A part of me, strangely, wants to physically fight Rob Zombie. Ok, I should probably clarify this. For those of us a little longer in the tooth, we have probably all had that ONE friend. That one friend who was undoubtedly smarter, wittier, and infinitely more talented than we were. That one friend who just repeatedly failed to launch that we kept taking in because we just knew that one day, this was the next Pollock, the next Spielberg or the next Stephen King. That friend that after two years on your couch and over 700 packets of YOUR ramen noodles that he had to eat because working a regular job or ANY job was just totally beneath them!!! THAT FRIEND!!!

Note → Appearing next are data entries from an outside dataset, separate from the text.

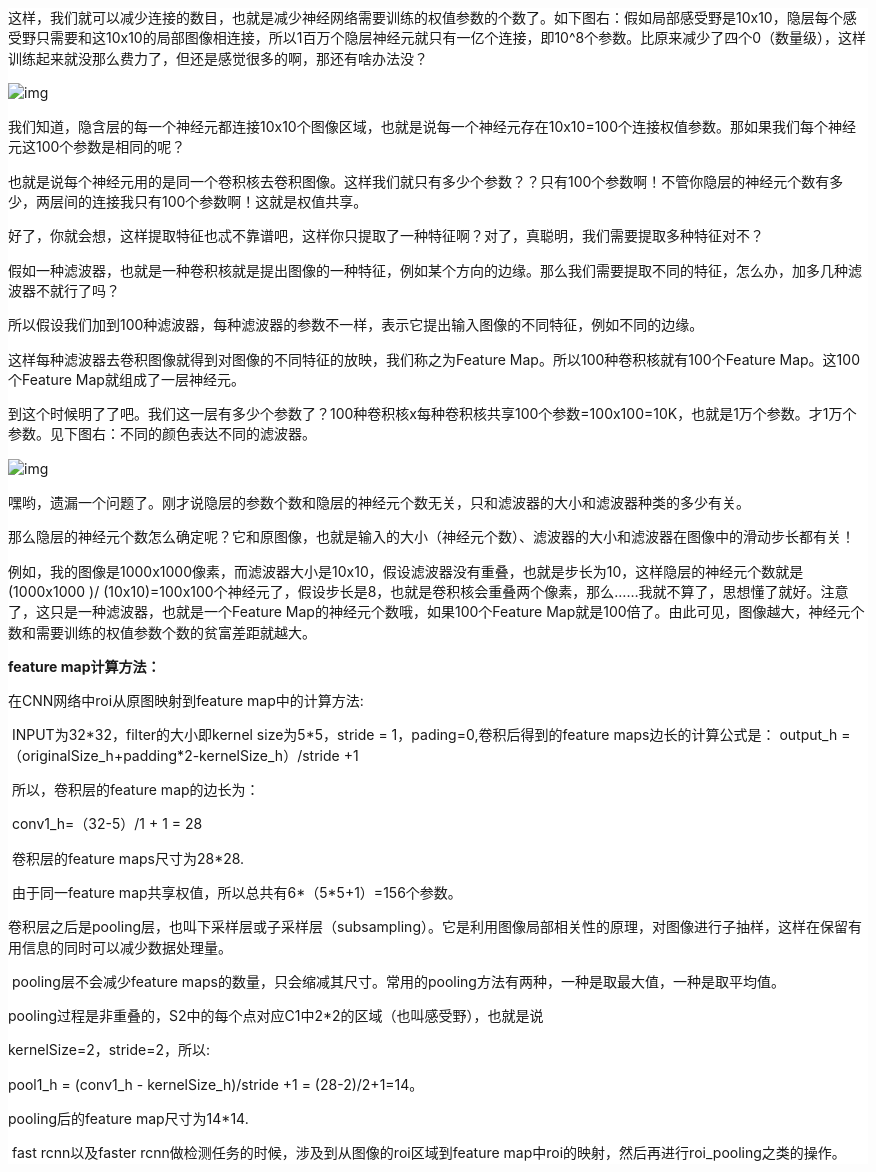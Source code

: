 ​		这样，我们就可以减少连接的数目，也就是减少神经网络需要训练的权值参数的个数了。如下图右：假如局部感受野是10x10，隐层每个感受野只需要和这10x10的局部图像相连接，所以1百万个隐层神经元就只有一亿个连接，即10^8个参数。比原来减少了四个0（数量级），这样训练起来就没那么费力了，但还是感觉很多的啊，那还有啥办法没？

![img](https://img-blog.csdn.net/20131230210240250?watermark/2/text/aHR0cDovL2Jsb2cuY3Nkbi5uZXQvbmFuMzU1NjU1NjAw/font/5a6L5L2T/fontsize/400/fill/I0JBQkFCMA==/dissolve/70/gravity/Center)

​       我们知道，隐含层的每一个神经元都连接10x10个图像区域，也就是说每一个神经元存在10x10=100个连接权值参数。那如果我们每个神经元这100个参数是相同的呢？

​		也就是说每个神经元用的是同一个卷积核去卷积图像。这样我们就只有多少个参数？？只有100个参数啊！不管你隐层的神经元个数有多少，两层间的连接我只有100个参数啊！这就是权值共享。

​		好了，你就会想，这样提取特征也忒不靠谱吧，这样你只提取了一种特征啊？对了，真聪明，我们需要提取多种特征对不？

​		假如一种滤波器，也就是一种卷积核就是提出图像的一种特征，例如某个方向的边缘。那么我们需要提取不同的特征，怎么办，加多几种滤波器不就行了吗？

​		所以假设我们加到100种滤波器，每种滤波器的参数不一样，表示它提出输入图像的不同特征，例如不同的边缘。

​		这样每种滤波器去卷积图像就得到对图像的不同特征的放映，我们称之为Feature Map。所以100种卷积核就有100个Feature Map。这100个Feature Map就组成了一层神经元。

​		到这个时候明了了吧。我们这一层有多少个参数了？100种卷积核x每种卷积核共享100个参数=100x100=10K，也就是1万个参数。才1万个参数。见下图右：不同的颜色表达不同的滤波器。

  ![img](https://img-blog.csdn.net/20131230210323484?watermark/2/text/aHR0cDovL2Jsb2cuY3Nkbi5uZXQvbmFuMzU1NjU1NjAw/font/5a6L5L2T/fontsize/400/fill/I0JBQkFCMA==/dissolve/70/gravity/Center)



​       嘿哟，遗漏一个问题了。刚才说隐层的参数个数和隐层的神经元个数无关，只和滤波器的大小和滤波器种类的多少有关。

​		那么隐层的神经元个数怎么确定呢？它和原图像，也就是输入的大小（神经元个数）、滤波器的大小和滤波器在图像中的滑动步长都有关！

​		例如，我的图像是1000x1000像素，而滤波器大小是10x10，假设滤波器没有重叠，也就是步长为10，这样隐层的神经元个数就是(1000x1000 )/ (10x10)=100x100个神经元了，假设步长是8，也就是卷积核会重叠两个像素，那么……我就不算了，思想懂了就好。注意了，这只是一种滤波器，也就是一个Feature Map的神经元个数哦，如果100个Feature Map就是100倍了。由此可见，图像越大，神经元个数和需要训练的权值参数个数的贫富差距就越大。

**feature map计算方法：**

在CNN网络中roi从原图映射到feature map中的计算方法:

​		INPUT为32\*32，filter的大小即kernel size为5\*5，stride = 1，pading=0,卷积后得到的feature maps边长的计算公式是： 
output_h =（originalSize_h+padding*2-kernelSize_h）/stride +1 

​		所以，卷积层的feature map的边长为：

​		conv1_h=（32-5）/1 + 1 = 28 

​		卷积层的feature maps尺寸为28\*28. 

​		由于同一feature map共享权值，所以总共有6\*（5\*5+1）=156个参数。 



​		卷积层之后是pooling层，也叫下采样层或子采样层（subsampling）。它是利用图像局部相关性的原理，对图像进行子抽样，这样在保留有用信息的同时可以减少数据处理量。

​		pooling层不会减少feature maps的数量，只会缩减其尺寸。常用的pooling方法有两种，一种是取最大值，一种是取平均值。 

​		pooling过程是非重叠的，S2中的每个点对应C1中2\*2的区域（也叫感受野），也就是说

kernelSize=2，stride=2，所以:

pool1_h = (conv1_h - kernelSize_h)/stride +1 = (28-2)/2+1=14。

pooling后的feature map尺寸为14*14.



​		fast rcnn以及faster rcnn做检测任务的时候，涉及到从图像的roi区域到feature map中roi的映射，然后再进行roi_pooling之类的操作。  
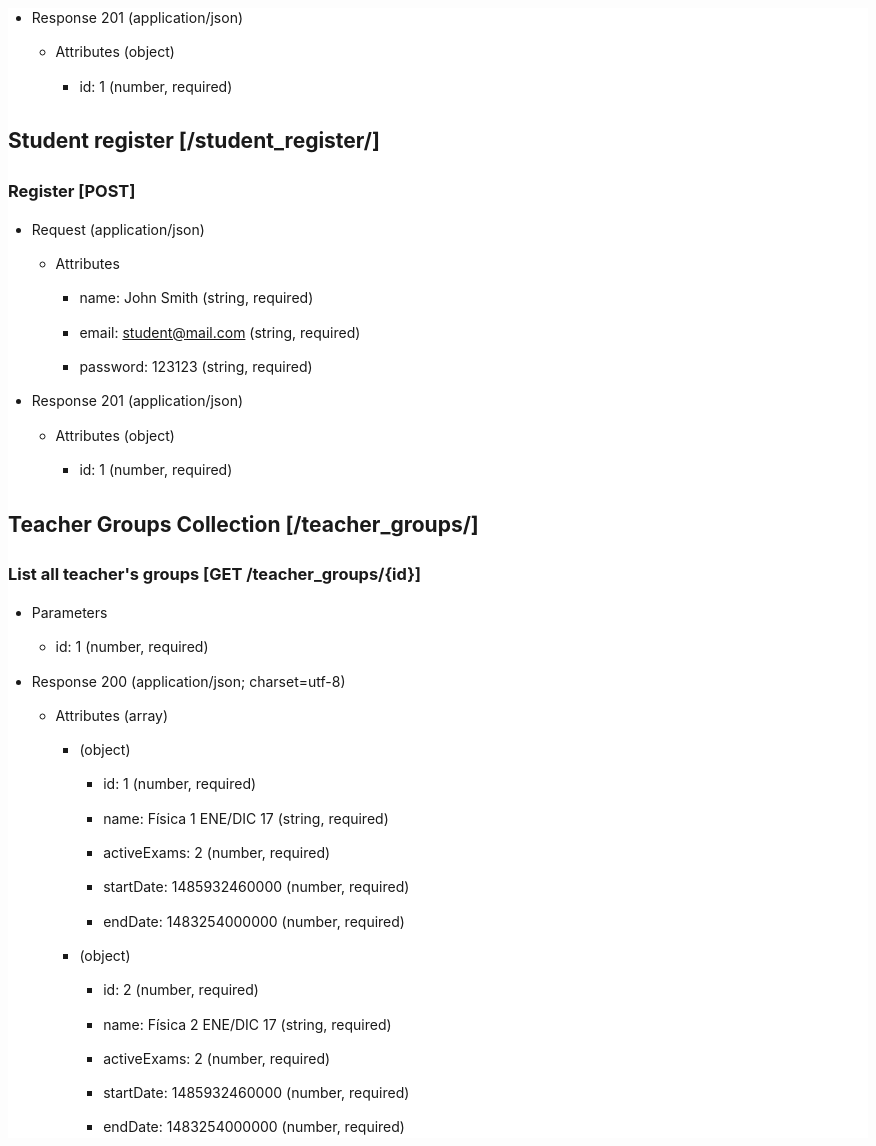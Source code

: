 + Response 201 (application/json)

    + Attributes (object)

        + id: 1 (number, required)

## Student register [/student_register/]

### Register [POST]

+ Request (application/json)

    + Attributes

        + name: John Smith (string, required)

        + email: student@mail.com (string, required)

        + password: 123123 (string, required)

+ Response 201 (application/json)

    + Attributes (object)

        + id: 1 (number, required)

## Teacher Groups Collection [/teacher_groups/]

### List all teacher's groups [GET /teacher_groups/{id}]

+ Parameters

    + id: 1 (number, required)

+ Response 200 (application/json; charset=utf-8)

    + Attributes (array)

        + (object)

            + id: 1 (number, required)
            
            + name: Física 1 ENE/DIC 17 (string, required)

            + activeExams: 2 (number, required)

            + startDate: 1485932460000 (number, required)

            + endDate: 1483254000000 (number, required)

        + (object)

            + id: 2 (number, required)
            
            + name: Física 2 ENE/DIC 17 (string, required)

            + activeExams: 2 (number, required)

            + startDate: 1485932460000 (number, required)

            + endDate: 1483254000000 (number, required)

So, collectively we’ve taken Rob Zombie in, we’ve put him up on the couch in the basement and we’ve shown him where we keep the poptarts…and we’ve WAITED. We’ve waited for him to find his footing, we’ve waited for him because we just knew that sooner or later, his brilliance would contribute in greater ways than repaying us for our last Cup o’ Noodles he just swore he didn’t touch. Mr. Zombie? Get the fuck off our couch.

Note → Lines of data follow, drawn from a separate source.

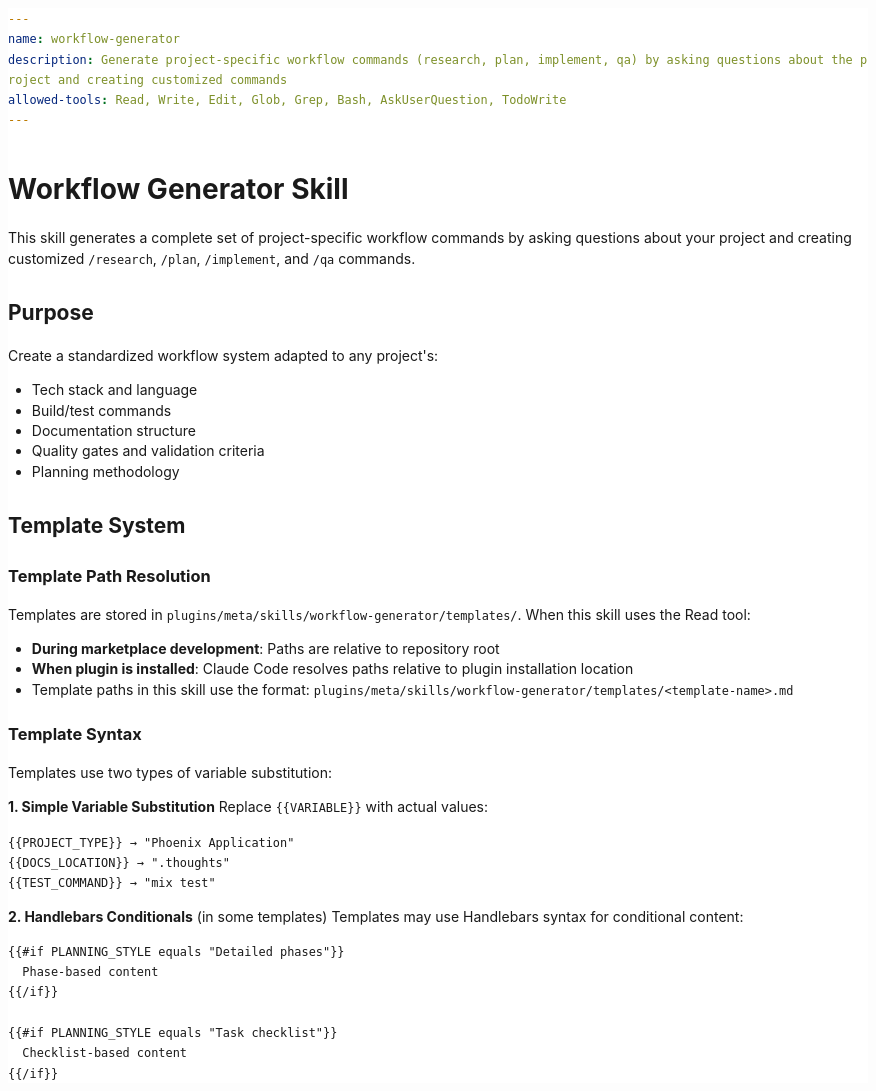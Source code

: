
 ```yaml
---
name: workflow-generator
description: Generate project-specific workflow commands (research, plan, implement, qa) by asking questions about the project and creating customized commands
allowed-tools: Read, Write, Edit, Glob, Grep, Bash, AskUserQuestion, TodoWrite
---
```


# Workflow Generator Skill

This skill generates a complete set of project-specific workflow commands by asking questions about your project and creating customized `/research`, `/plan`, `/implement`, and `/qa` commands.

## Purpose

Create a standardized workflow system adapted to any project's:
- Tech stack and language
- Build/test commands
- Documentation structure
- Quality gates and validation criteria
- Planning methodology

## Template System

### Template Path Resolution

Templates are stored in `plugins/meta/skills/workflow-generator/templates/`. When this skill uses the Read tool:
- **During marketplace development**: Paths are relative to repository root
- **When plugin is installed**: Claude Code resolves paths relative to plugin installation location
- Template paths in this skill use the format: `plugins/meta/skills/workflow-generator/templates/<template-name>.md`

### Template Syntax

Templates use two types of variable substitution:

**1. Simple Variable Substitution**
Replace `{{VARIABLE}}` with actual values:
```
{{PROJECT_TYPE}} → "Phoenix Application"
{{DOCS_LOCATION}} → ".thoughts"
{{TEST_COMMAND}} → "mix test"
```

**2. Handlebars Conditionals** (in some templates)
Templates may use Handlebars syntax for conditional content:
```
{{#if PLANNING_STYLE equals "Detailed phases"}}
  Phase-based content
{{/if}}

{{#if PLANNING_STYLE equals "Task checklist"}}
  Checklist-based content
{{/if}}
```
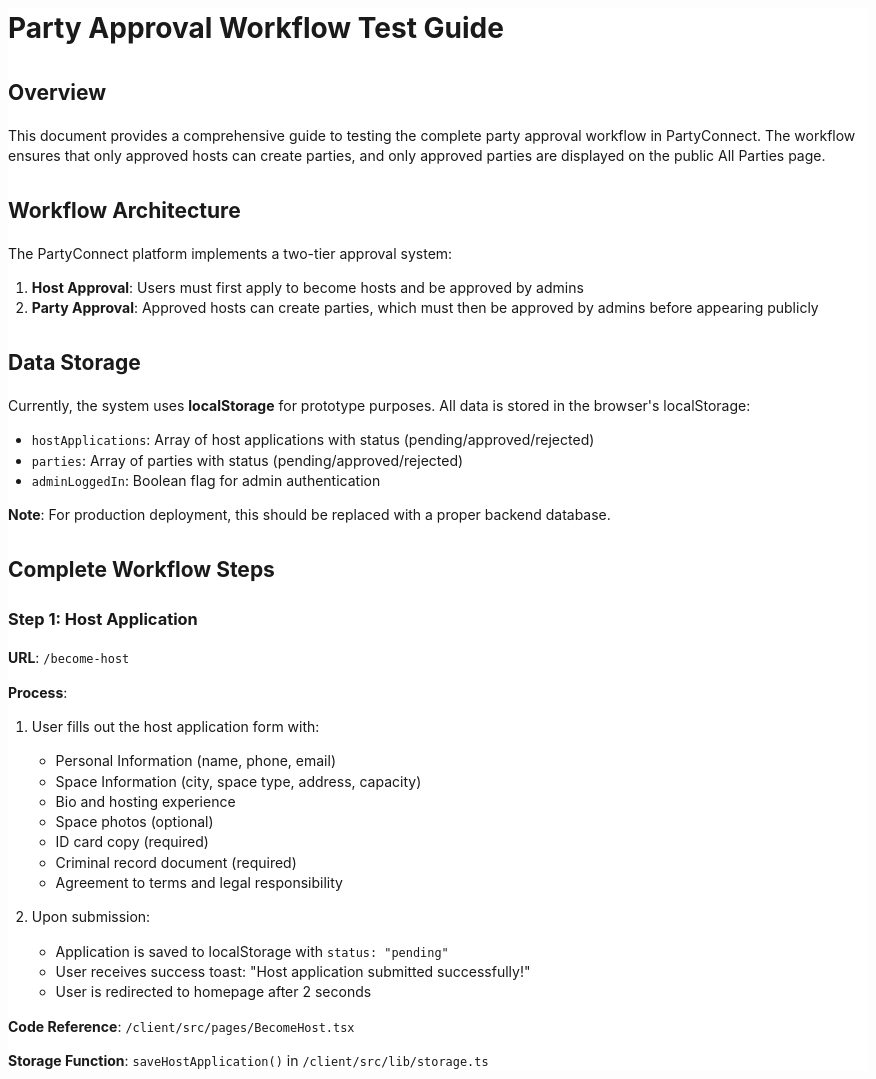 # Party Approval Workflow Test Guide

## Overview

This document provides a comprehensive guide to testing the complete party approval workflow in PartyConnect. The workflow ensures that only approved hosts can create parties, and only approved parties are displayed on the public All Parties page.

## Workflow Architecture

The PartyConnect platform implements a two-tier approval system:

1. **Host Approval**: Users must first apply to become hosts and be approved by admins
2. **Party Approval**: Approved hosts can create parties, which must then be approved by admins before appearing publicly

## Data Storage

Currently, the system uses **localStorage** for prototype purposes. All data is stored in the browser's localStorage:

- `hostApplications`: Array of host applications with status (pending/approved/rejected)
- `parties`: Array of parties with status (pending/approved/rejected)
- `adminLoggedIn`: Boolean flag for admin authentication

**Note**: For production deployment, this should be replaced with a proper backend database.

## Complete Workflow Steps

### Step 1: Host Application

**URL**: `/become-host`

**Process**:
1. User fills out the host application form with:
   - Personal Information (name, phone, email)
   - Space Information (city, space type, address, capacity)
   - Bio and hosting experience
   - Space photos (optional)
   - ID card copy (required)
   - Criminal record document (required)
   - Agreement to terms and legal responsibility

2. Upon submission:
   - Application is saved to localStorage with `status: "pending"`
   - User receives success toast: "Host application submitted successfully!"
   - User is redirected to homepage after 2 seconds

**Code Reference**: `/client/src/pages/BecomeHost.tsx`

**Storage Function**: `saveHostApplication()` in `/client/src/lib/storage.ts`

You see? I don’t want a world without Rob Zombie. I love that we have a personality that still unapologetically champions their love of horror. I like the world just fine with Rob Zombie in it, I just want him to start paying a little rent. Cuz, let’s face it, Zombie has been coasting by on being Rob Zombie for a while, and all we really wanna see is the films he’s promised us, not glimpses of his potential.
So…31. Yup. We open with a grease-painted maniac on a soap box talking about death and how fuckin crazy he is and blah, blah, blah. I mean, do we even have to take the time right now to make the comparison to another Rob Zombie film just so we can use the term “one trick pony”? Next we cut to a group of completely unrelatable characters talkin about sex, havin sex, smoking weed, totally representing the average person in the late 70’s. I was born in ’75 and I remember the out-of-control hormones I faced as a toddler, so this is completely valid, btw. Fuck me dead, just talking about this movie is boring the shit outta me, but I digress. Next up, Sherri Moon Zombie fuckdolls her way on screen in usual fashion (again, cuz wife and shit) and opens up her mouth to bring any semblance of forward momentum to a screeching halt. I believe some day we will actually get a good performance outta this woman. I can see it in there, struggling to get out like a muffled sneeze or a pinched turd…sigh. Well, until Zombie gets caught up in some weird kind of Portugese beasitality sex ring and she takes her wares to the first follicularly challenged Italian Hollywood moneybags producer that accidentally puts her in front of a director that gives a shit about line delivery we are treated to the same kind of stilted pterodactyl shriek that Moon mistakes for baby-talk.
So next up Meg Foster’s skeleton hops around talkin about money flying out of her vagina while PeeWee Herman’s girlfriend sizes the crew up for all kinds of nasty that is about to go down as soon as Moon gets done giving an over the clothes handjob to a toothless gas station attendant. (I might be condensing the finer plot points here to save character count…) Our group of ragtag carnival employees…ok, at this point I’m not even sure this is a traditional carnival or if its just a bus full of facial hair, cowboy hats and delusions, but I’m pretty sure somebody said something about a county fair or a cakewalk or something. Anyways, their road trip ends abruptly when their bus is overtaken by …oh jesus…marauders? …sure…and the survivors of the attack are taken to the set of the Running Man where Lambchops, Moon, Foster’s autopsy and two black dudes whose characters are so poorly developed it almost feels like a hate crime, get to play the Hunger Games in front of the cast of Dangerous Liaisons. It’s all pretty much the same ole tired paint by numbers Zombie sleazesploitation from the first act to the last and its just…frustrating.
We have hints of characters that could possibly mean something if we weren’t treated to the same over-sexed, strung out, rebels without a clue dialog. We have a subplot that points to ritual sacrifice or an aristocratic devil cult that might have just been the most interesting device in the film, but it instead chose to drag its mysteries off camera. We have so much shaky cam violence that its hard to even call it gore because by the time you stop seizing from watching the erratic cinematography you might have actually just seen a tomato get pulped…albeit one with a lot of facial hair. The point is that 31 is filled with “hints of” “might haves” and “insteads” but not anything engaging enough to be considered satisfying. Horror doesn’t want or need the “late for school, grab something on the way out” show-and-tell that Zombie tends to give us. It needs the “spent all night going through my toybox” show and tell we’ve been repeatedly promised. NOT RECOMMENDED.